Data records Start Marker

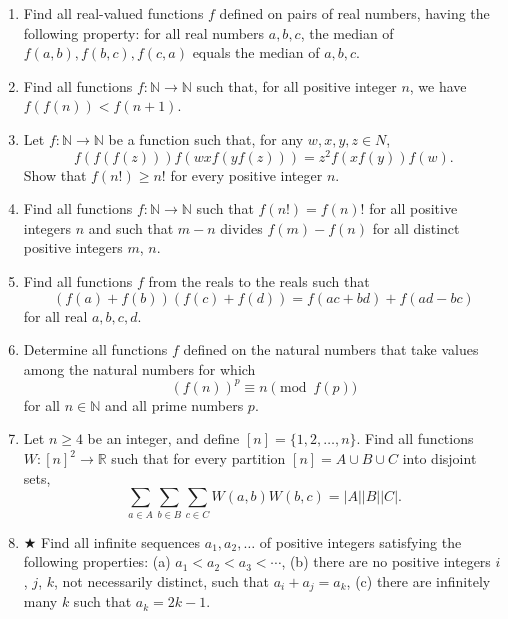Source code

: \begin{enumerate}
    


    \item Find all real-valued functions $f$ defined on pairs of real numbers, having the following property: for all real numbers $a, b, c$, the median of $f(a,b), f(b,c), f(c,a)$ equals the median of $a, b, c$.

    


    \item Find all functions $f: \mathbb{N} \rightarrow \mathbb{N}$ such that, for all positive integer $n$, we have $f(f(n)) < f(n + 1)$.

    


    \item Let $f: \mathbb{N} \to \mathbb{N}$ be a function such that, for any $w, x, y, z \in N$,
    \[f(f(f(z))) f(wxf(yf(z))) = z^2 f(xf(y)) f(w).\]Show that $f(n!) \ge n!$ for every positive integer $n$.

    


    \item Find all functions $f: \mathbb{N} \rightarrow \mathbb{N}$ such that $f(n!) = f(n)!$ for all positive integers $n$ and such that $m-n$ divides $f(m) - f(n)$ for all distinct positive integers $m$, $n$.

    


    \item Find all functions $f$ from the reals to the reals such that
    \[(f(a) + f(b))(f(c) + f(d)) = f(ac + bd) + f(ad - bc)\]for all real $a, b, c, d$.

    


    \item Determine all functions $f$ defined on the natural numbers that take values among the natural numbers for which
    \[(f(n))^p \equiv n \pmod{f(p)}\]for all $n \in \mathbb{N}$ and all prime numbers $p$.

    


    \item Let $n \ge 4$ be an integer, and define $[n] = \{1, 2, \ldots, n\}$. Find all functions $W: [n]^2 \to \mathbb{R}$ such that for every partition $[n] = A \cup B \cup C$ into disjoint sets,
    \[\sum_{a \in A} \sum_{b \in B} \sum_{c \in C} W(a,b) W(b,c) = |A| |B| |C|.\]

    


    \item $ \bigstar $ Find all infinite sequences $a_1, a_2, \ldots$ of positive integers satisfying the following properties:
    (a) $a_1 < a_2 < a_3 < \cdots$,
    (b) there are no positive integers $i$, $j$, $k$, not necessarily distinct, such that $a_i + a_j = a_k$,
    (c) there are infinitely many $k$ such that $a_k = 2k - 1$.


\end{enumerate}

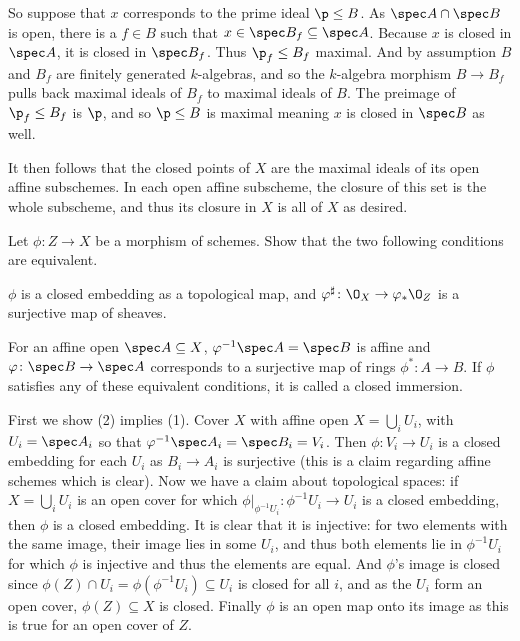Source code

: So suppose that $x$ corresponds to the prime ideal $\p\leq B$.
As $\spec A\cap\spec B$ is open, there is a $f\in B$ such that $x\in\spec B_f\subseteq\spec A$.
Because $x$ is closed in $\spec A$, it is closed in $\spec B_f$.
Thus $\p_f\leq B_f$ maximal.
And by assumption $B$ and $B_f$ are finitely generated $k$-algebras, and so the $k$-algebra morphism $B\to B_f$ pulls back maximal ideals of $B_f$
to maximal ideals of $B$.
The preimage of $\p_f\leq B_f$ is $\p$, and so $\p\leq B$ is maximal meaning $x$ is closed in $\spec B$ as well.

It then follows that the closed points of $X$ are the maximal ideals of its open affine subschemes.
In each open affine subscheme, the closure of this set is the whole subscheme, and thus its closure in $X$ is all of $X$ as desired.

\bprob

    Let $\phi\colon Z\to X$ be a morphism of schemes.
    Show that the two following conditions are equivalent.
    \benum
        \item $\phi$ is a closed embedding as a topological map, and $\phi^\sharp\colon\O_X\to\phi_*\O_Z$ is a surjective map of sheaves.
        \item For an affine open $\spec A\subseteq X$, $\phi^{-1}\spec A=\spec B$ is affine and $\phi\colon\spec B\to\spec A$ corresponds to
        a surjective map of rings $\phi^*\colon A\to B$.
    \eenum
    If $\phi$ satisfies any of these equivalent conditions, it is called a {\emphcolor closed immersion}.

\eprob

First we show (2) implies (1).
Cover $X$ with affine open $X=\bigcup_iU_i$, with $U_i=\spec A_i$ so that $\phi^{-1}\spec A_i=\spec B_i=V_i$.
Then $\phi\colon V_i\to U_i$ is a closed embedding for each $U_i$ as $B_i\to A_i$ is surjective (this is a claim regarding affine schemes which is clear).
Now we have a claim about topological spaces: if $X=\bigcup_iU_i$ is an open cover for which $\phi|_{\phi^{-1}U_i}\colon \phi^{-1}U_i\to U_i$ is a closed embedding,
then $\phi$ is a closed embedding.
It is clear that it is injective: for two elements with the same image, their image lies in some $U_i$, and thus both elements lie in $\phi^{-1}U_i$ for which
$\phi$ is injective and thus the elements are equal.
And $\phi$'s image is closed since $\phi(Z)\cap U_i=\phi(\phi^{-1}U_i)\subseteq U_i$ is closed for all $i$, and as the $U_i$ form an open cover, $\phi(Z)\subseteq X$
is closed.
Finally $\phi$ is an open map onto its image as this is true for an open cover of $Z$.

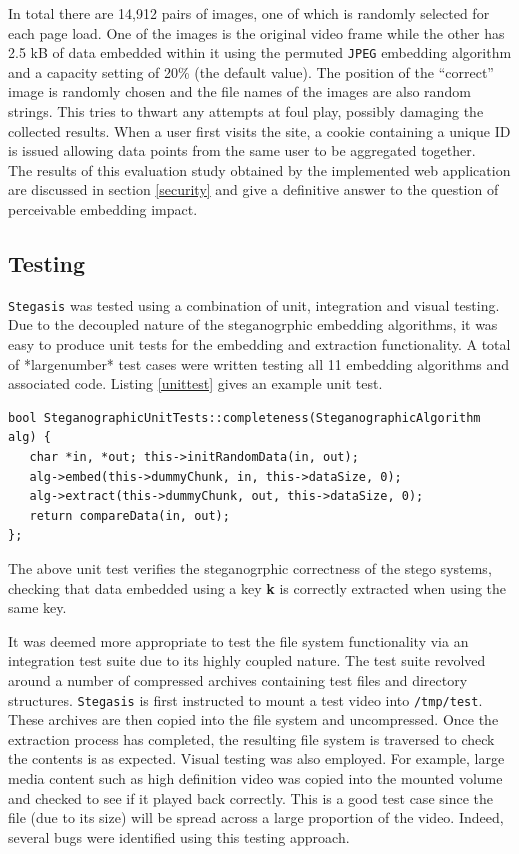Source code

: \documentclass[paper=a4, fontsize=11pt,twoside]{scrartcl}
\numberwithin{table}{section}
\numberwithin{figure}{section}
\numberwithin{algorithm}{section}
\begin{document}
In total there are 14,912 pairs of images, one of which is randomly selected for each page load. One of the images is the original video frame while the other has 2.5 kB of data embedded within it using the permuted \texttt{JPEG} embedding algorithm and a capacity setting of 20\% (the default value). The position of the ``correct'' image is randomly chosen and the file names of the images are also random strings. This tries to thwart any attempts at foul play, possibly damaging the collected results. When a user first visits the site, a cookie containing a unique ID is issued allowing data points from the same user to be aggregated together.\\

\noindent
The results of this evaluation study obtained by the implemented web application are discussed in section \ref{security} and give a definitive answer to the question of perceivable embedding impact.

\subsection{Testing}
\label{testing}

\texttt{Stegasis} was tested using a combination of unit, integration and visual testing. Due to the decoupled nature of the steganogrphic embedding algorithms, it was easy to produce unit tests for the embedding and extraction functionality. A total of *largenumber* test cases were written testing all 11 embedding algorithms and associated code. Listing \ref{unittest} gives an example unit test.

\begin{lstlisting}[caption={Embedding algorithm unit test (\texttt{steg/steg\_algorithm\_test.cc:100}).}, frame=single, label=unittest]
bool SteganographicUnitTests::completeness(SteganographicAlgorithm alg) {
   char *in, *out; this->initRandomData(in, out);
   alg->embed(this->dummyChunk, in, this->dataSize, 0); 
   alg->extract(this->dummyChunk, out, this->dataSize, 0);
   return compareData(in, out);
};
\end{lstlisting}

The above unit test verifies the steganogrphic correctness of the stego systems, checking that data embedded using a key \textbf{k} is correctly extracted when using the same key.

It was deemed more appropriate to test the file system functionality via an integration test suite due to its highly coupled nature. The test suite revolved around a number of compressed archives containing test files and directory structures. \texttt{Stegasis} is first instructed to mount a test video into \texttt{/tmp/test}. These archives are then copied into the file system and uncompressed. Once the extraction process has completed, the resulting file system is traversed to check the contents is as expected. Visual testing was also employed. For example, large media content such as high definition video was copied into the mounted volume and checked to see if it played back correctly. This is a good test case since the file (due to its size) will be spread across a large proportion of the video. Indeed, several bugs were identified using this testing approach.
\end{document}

Data records End Marker

*What you should do*
Please print the records above once more, word for word, omitting all pictures.

*Solution to the problem*
Source code

: \begin{enumerate}
    


    \item Find all real-valued functions $f$ defined on pairs of real numbers, having the following property: for all real numbers $a, b, c$, the median of $f(a,b), f(b,c), f(c,a)$ equals the median of $a, b, c$.

    


    \item Find all functions $f: \mathbb{N} \rightarrow \mathbb{N}$ such that, for all positive integer $n$, we have $f(f(n)) < f(n + 1)$.

    


    \item Let $f: \mathbb{N} \to \mathbb{N}$ be a function such that, for any $w, x, y, z \in N$,
    \[f(f(f(z))) f(wxf(yf(z))) = z^2 f(xf(y)) f(w).\]Show that $f(n!) \ge n!$ for every positive integer $n$.

    


    \item Find all functions $f: \mathbb{N} \rightarrow \mathbb{N}$ such that $f(n!) = f(n)!$ for all positive integers $n$ and such that $m-n$ divides $f(m) - f(n)$ for all distinct positive integers $m$, $n$.

    


    \item Find all functions $f$ from the reals to the reals such that
    \[(f(a) + f(b))(f(c) + f(d)) = f(ac + bd) + f(ad - bc)\]for all real $a, b, c, d$.

    


    \item Determine all functions $f$ defined on the natural numbers that take values among the natural numbers for which
    \[(f(n))^p \equiv n \pmod{f(p)}\]for all $n \in \mathbb{N}$ and all prime numbers $p$.

    


    \item Let $n \ge 4$ be an integer, and define $[n] = \{1, 2, \ldots, n\}$. Find all functions $W: [n]^2 \to \mathbb{R}$ such that for every partition $[n] = A \cup B \cup C$ into disjoint sets,
    \[\sum_{a \in A} \sum_{b \in B} \sum_{c \in C} W(a,b) W(b,c) = |A| |B| |C|.\]

    


    \item $ \bigstar $ Find all infinite sequences $a_1, a_2, \ldots$ of positive integers satisfying the following properties:
    (a) $a_1 < a_2 < a_3 < \cdots$,
    (b) there are no positive integers $i$, $j$, $k$, not necessarily distinct, such that $a_i + a_j = a_k$,
    (c) there are infinitely many $k$ such that $a_k = 2k - 1$.


\end{enumerate}

Source code

: So suppose that $x$ corresponds to the prime ideal $\p\leq B$.
As $\spec A\cap\spec B$ is open, there is a $f\in B$ such that $x\in\spec B_f\subseteq\spec A$.
Because $x$ is closed in $\spec A$, it is closed in $\spec B_f$.
Thus $\p_f\leq B_f$ maximal.
And by assumption $B$ and $B_f$ are finitely generated $k$-algebras, and so the $k$-algebra morphism $B\to B_f$ pulls back maximal ideals of $B_f$
to maximal ideals of $B$.
The preimage of $\p_f\leq B_f$ is $\p$, and so $\p\leq B$ is maximal meaning $x$ is closed in $\spec B$ as well.

It then follows that the closed points of $X$ are the maximal ideals of its open affine subschemes.
In each open affine subscheme, the closure of this set is the whole subscheme, and thus its closure in $X$ is all of $X$ as desired.

\bprob

    Let $\phi\colon Z\to X$ be a morphism of schemes.
    Show that the two following conditions are equivalent.
    \benum
        \item $\phi$ is a closed embedding as a topological map, and $\phi^\sharp\colon\O_X\to\phi_*\O_Z$ is a surjective map of sheaves.
        \item For an affine open $\spec A\subseteq X$, $\phi^{-1}\spec A=\spec B$ is affine and $\phi\colon\spec B\to\spec A$ corresponds to
        a surjective map of rings $\phi^*\colon A\to B$.
    \eenum
    If $\phi$ satisfies any of these equivalent conditions, it is called a {\emphcolor closed immersion}.

\eprob

First we show (2) implies (1).
Cover $X$ with affine open $X=\bigcup_iU_i$, with $U_i=\spec A_i$ so that $\phi^{-1}\spec A_i=\spec B_i=V_i$.
Then $\phi\colon V_i\to U_i$ is a closed embedding for each $U_i$ as $B_i\to A_i$ is surjective (this is a claim regarding affine schemes which is clear).
Now we have a claim about topological spaces: if $X=\bigcup_iU_i$ is an open cover for which $\phi|_{\phi^{-1}U_i}\colon \phi^{-1}U_i\to U_i$ is a closed embedding,
then $\phi$ is a closed embedding.
It is clear that it is injective: for two elements with the same image, their image lies in some $U_i$, and thus both elements lie in $\phi^{-1}U_i$ for which
$\phi$ is injective and thus the elements are equal.
And $\phi$'s image is closed since $\phi(Z)\cap U_i=\phi(\phi^{-1}U_i)\subseteq U_i$ is closed for all $i$, and as the $U_i$ form an open cover, $\phi(Z)\subseteq X$
is closed.
Finally $\phi$ is an open map onto its image as this is true for an open cover of $Z$.

Source code

: \documentclass[paper=a4, fontsize=11pt,twoside]{scrartcl}
\numberwithin{table}{section}
\numberwithin{figure}{section}
\numberwithin{algorithm}{section}
\begin{document}
In total there are 14,912 pairs of images, one of which is randomly selected for each page load. One of the images is the original video frame while the other has 2.5 kB of data embedded within it using the permuted \texttt{JPEG} embedding algorithm and a capacity setting of 20\% (the default value). The position of the ``correct'' image is randomly chosen and the file names of the images are also random strings. This tries to thwart any attempts at foul play, possibly damaging the collected results. When a user first visits the site, a cookie containing a unique ID is issued allowing data points from the same user to be aggregated together.\\

\noindent
The results of this evaluation study obtained by the implemented web application are discussed in section \ref{security} and give a definitive answer to the question of perceivable embedding impact.

\subsection{Testing}
\label{testing}

\texttt{Stegasis} was tested using a combination of unit, integration and visual testing. Due to the decoupled nature of the steganogrphic embedding algorithms, it was easy to produce unit tests for the embedding and extraction functionality. A total of *largenumber* test cases were written testing all 11 embedding algorithms and associated code. Listing \ref{unittest} gives an example unit test.

\begin{lstlisting}[caption={Embedding algorithm unit test (\texttt{steg/steg\_algorithm\_test.cc:100}).}, frame=single, label=unittest]
bool SteganographicUnitTests::completeness(SteganographicAlgorithm alg) {
   char *in, *out; this->initRandomData(in, out);
   alg->embed(this->dummyChunk, in, this->dataSize, 0); 
   alg->extract(this->dummyChunk, out, this->dataSize, 0);
   return compareData(in, out);
};
\end{lstlisting}

The above unit test verifies the steganogrphic correctness of the stego systems, checking that data embedded using a key \textbf{k} is correctly extracted when using the same key.

It was deemed more appropriate to test the file system functionality via an integration test suite due to its highly coupled nature. The test suite revolved around a number of compressed archives containing test files and directory structures. \texttt{Stegasis} is first instructed to mount a test video into \texttt{/tmp/test}. These archives are then copied into the file system and uncompressed. Once the extraction process has completed, the resulting file system is traversed to check the contents is as expected. Visual testing was also employed. For example, large media content such as high definition video was copied into the mounted volume and checked to see if it played back correctly. This is a good test case since the file (due to its size) will be spread across a large proportion of the video. Indeed, several bugs were identified using this testing approach.
\end{document}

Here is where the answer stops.